I have gone through similar posts but none of them handle this specific case. I want to convert some old naming conventions to camel-like case. However, I want the conversion to be restricted to only the following:
A string (consisting of alphabets in any case or numbers) followed by an underscore followed by an alphabet should be replaced by the same string followed by the same alphabet but only that alphabet in uppercase. Nothing more.
Some examples:
aXc9tu_muKxx -> aXc9tuMuKxx
zdmmpFmxf -> zdmmpFmxf //unchanged
_xfefx -> _xfefx //unchanged
Z_9fefx -> Z9fefx //EDITED after getting answers.
So, if ? in a regular expression meant 1 or more occurrences and [] was used to specify a range of characters, then I would imagine that the source expression would be: ([0-9a-zA-Z])?_([0-9a-zA-Z])?
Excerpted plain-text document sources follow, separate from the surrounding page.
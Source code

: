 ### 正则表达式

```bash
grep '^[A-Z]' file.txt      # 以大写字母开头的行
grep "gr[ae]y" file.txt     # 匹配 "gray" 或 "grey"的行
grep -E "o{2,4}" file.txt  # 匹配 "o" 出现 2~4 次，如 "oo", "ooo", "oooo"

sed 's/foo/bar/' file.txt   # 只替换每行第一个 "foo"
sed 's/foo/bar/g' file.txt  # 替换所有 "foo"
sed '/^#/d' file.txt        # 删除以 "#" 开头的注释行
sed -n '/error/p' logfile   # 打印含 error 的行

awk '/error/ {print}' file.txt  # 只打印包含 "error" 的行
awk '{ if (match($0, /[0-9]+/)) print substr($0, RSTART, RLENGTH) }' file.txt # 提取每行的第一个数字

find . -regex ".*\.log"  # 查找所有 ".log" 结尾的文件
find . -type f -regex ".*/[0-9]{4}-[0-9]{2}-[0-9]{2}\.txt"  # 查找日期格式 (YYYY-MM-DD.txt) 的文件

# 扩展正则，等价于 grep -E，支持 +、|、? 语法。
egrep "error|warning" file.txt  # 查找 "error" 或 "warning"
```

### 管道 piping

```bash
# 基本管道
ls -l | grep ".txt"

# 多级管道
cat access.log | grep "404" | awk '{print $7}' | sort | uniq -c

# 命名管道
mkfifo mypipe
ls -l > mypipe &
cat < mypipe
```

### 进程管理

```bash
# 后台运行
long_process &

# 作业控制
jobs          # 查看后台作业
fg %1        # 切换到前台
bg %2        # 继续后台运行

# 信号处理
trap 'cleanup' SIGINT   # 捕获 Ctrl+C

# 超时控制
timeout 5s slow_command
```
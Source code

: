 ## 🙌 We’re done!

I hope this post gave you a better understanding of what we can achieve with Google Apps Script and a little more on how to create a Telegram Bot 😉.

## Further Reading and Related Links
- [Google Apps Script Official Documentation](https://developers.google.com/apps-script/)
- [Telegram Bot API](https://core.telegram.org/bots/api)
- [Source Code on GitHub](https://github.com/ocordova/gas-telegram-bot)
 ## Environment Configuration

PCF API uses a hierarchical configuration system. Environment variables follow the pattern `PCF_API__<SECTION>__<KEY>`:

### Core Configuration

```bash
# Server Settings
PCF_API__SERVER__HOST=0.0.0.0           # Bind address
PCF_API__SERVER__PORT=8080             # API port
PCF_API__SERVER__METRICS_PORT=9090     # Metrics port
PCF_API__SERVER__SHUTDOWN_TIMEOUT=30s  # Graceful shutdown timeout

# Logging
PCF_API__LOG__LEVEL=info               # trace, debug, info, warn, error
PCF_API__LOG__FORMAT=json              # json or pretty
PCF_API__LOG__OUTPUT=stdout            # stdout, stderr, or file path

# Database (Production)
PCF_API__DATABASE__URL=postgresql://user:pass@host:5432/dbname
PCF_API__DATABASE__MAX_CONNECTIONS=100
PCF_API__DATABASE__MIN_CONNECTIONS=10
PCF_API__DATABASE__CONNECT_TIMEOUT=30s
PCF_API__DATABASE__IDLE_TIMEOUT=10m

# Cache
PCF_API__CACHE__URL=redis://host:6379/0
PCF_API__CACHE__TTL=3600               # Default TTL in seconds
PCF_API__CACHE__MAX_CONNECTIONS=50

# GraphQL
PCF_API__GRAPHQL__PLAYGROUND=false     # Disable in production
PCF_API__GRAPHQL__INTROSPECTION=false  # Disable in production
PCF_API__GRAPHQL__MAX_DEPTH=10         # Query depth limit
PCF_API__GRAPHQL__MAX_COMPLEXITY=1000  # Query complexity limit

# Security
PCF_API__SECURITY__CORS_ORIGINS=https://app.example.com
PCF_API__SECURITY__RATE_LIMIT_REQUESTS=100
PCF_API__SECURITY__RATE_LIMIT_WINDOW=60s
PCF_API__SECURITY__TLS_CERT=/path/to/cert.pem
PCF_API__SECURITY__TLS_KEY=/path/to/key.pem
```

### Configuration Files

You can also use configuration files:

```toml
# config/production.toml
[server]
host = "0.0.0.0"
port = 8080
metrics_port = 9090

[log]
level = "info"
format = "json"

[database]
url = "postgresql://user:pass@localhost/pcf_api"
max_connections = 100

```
I am open to using Javascript or any Linux tool. I repeat again that the conversion will only involve two characters _ and the letter immediately following it, if indeed it is a letter. The _ will be removed and the letter will be upper-cased. If it is not a letter but a digit, then just the underscore will be removed.
The goal is to move towards camel case but maintain readability of old naming conventions, where readability can be compromised after conversion. For example, THIS_IS_A_CONSTANT does not get altered to THISISACONSTANT.